## [Exercise objective]
Each line from the first line of the entries through the line holding "AAD Module: AzureAD" is to be restated word for word; nothing else, and no picture, belongs in the answer.

====== Dataset entries

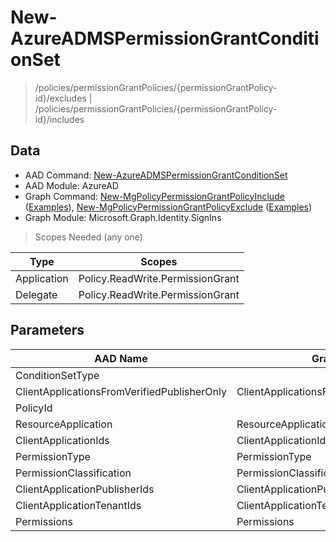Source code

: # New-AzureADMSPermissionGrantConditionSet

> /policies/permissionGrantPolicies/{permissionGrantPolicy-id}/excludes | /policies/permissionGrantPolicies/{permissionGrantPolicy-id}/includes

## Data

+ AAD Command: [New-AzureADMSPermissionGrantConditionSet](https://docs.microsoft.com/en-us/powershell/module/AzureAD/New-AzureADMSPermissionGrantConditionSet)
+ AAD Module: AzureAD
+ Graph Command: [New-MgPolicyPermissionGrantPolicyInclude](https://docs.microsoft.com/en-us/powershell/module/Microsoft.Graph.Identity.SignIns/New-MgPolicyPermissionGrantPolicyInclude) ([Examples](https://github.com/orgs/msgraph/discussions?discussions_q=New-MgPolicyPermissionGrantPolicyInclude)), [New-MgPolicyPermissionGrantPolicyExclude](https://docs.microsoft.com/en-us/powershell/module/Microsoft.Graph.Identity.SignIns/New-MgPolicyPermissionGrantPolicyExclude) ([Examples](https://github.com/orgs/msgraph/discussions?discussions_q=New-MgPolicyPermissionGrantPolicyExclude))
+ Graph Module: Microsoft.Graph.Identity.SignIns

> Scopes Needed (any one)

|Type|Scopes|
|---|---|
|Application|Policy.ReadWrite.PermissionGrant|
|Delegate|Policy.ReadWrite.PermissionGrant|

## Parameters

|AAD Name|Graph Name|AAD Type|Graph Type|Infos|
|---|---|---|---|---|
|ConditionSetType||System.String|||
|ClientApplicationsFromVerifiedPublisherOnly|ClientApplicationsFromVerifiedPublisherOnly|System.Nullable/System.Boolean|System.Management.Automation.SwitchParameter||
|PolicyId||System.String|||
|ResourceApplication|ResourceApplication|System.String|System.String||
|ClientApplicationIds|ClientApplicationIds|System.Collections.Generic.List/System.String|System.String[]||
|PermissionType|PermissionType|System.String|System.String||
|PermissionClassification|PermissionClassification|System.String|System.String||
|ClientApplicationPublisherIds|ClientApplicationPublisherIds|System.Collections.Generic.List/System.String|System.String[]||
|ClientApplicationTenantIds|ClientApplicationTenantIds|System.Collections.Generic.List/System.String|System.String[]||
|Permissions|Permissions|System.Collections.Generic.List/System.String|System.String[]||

============

## [Problem solution]
Source code

: # New-AzureADMSPermissionGrantConditionSet

> /policies/permissionGrantPolicies/{permissionGrantPolicy-id}/excludes | /policies/permissionGrantPolicies/{permissionGrantPolicy-id}/includes

## Data

+ AAD Command: [New-AzureADMSPermissionGrantConditionSet](https://docs.microsoft.com/en-us/powershell/module/AzureAD/New-AzureADMSPermissionGrantConditionSet)
+ AAD Module: AzureAD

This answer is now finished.